If you study the JavaScript, apparently this guy's girlfriend knows every prime.

I don't think this list is accurate, because the expected number of guesses for the top words should be fewer than 5. I'll post something in more detail later, but the best guesses on the 12,972 5-letter words have an expected number of guesses of around 4.3.
It's a units issue. I'm measuring in yes/no questions, which is the native scale for Shannon entropy. You're measuring in Wordle questions. There's more information in a Wordle answer than in a yes/no answer.
> wasting part of an hour as I did searching for a clever way to score guess words.

I'd love to see scoring a Wordle guess added to one of those programming problem sites, as code golf in any language would be amusing. I was once a commercial APL programmer, so APL comes to mind.

Would you mind sharing your code?
Which word list did you use?
I believe tares is the optimal word (according to shannon entropy) from the game’s list.
They made a mistake. There are 2,315 relatively familiar words that can be the secret word, and 12,972 words in all that are accepted as guesses.

Using the full list as potential guess words, TARES is optimal for a random secret word from the full list, and SOARE is optimal for a random secret word from the short list.

Neither of these words appear in the short list. If one sticks to the short list for both guesses and secrets, RAISE is optimal.
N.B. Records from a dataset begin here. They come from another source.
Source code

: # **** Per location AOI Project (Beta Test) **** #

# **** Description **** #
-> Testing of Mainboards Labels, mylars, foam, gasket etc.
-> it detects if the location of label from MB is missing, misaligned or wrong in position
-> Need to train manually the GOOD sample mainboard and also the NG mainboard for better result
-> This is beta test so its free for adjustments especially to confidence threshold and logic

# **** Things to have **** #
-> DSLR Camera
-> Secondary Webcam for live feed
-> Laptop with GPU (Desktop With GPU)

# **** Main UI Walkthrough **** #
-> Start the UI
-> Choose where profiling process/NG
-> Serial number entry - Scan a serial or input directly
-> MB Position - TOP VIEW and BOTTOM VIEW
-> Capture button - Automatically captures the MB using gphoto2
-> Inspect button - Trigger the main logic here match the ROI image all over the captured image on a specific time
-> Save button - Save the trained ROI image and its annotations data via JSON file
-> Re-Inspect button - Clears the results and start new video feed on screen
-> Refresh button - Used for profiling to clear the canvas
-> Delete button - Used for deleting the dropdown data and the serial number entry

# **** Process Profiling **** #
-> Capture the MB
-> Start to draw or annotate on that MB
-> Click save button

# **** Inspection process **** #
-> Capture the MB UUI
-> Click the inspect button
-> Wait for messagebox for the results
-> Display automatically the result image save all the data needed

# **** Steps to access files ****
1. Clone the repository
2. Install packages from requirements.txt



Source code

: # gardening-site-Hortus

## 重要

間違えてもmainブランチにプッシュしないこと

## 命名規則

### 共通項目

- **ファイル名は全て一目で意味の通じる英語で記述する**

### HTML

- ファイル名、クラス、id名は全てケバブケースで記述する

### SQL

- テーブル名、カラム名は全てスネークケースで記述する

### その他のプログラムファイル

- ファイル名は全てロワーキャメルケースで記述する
Would you mind (or anyone) mind sharing github code to the Shannon method? I'd simply like to learn from it
Here is someone's write-up (with code) using the entropy method: https://jluebeck.github.io/posts/WordleSolver
The game has two lists -- the guessable words list, and there's also a subset which is the possible answers list (this is also provided to the players, I think maybe in order, even -- it is just for fun after all, no need to prevent cheating). IMO it is better to stick to the guessable words list.